▶ **What to do**
The word "State" marks the lines to keep; find each one in the data and copy it.

Collected data:

_ _ _ _ _

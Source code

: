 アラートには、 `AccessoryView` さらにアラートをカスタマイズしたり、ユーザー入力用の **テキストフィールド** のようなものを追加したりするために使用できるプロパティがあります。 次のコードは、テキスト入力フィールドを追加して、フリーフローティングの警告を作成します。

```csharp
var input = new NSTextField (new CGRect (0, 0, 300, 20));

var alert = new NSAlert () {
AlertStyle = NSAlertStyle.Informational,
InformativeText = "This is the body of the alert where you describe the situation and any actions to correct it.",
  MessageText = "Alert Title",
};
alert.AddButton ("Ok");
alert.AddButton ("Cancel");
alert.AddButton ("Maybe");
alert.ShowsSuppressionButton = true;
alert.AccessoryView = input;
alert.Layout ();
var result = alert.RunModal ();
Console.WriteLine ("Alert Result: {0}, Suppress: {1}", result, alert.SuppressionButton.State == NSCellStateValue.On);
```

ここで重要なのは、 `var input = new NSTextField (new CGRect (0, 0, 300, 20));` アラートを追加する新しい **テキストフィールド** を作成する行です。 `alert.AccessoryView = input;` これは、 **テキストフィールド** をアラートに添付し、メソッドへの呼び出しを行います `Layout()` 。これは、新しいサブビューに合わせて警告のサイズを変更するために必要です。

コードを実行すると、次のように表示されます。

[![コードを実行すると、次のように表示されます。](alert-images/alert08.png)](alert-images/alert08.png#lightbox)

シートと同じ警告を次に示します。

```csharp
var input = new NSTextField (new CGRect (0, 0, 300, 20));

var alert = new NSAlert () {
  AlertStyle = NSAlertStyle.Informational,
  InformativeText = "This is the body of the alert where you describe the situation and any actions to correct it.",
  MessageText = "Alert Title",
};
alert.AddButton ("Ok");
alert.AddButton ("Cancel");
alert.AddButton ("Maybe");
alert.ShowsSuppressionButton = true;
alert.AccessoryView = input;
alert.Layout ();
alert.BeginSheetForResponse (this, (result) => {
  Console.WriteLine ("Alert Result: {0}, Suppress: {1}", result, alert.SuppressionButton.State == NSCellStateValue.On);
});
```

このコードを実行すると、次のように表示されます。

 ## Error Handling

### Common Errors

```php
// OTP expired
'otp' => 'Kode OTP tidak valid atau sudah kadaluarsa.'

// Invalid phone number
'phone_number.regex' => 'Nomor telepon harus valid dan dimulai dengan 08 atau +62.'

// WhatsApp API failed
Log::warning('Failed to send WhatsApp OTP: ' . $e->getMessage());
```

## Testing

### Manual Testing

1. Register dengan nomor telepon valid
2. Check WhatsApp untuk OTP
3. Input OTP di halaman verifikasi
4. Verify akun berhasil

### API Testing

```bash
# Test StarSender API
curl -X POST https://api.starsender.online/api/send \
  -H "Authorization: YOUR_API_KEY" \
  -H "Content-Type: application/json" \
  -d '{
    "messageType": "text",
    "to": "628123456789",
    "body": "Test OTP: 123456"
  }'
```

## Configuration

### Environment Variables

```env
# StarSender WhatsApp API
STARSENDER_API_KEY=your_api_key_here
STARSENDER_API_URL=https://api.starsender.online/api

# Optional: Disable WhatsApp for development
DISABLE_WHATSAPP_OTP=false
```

_ _ _ _ _

▶ **Response to the exercise**
Console.WriteLine ("Alert Result: {0}, Suppress: {1}", result, alert.SuppressionButton.State == NSCellStateValue.On);
  Console.WriteLine ("Alert Result: {0}, Suppress: {1}", result, alert.SuppressionButton.State == NSCellStateValue.On);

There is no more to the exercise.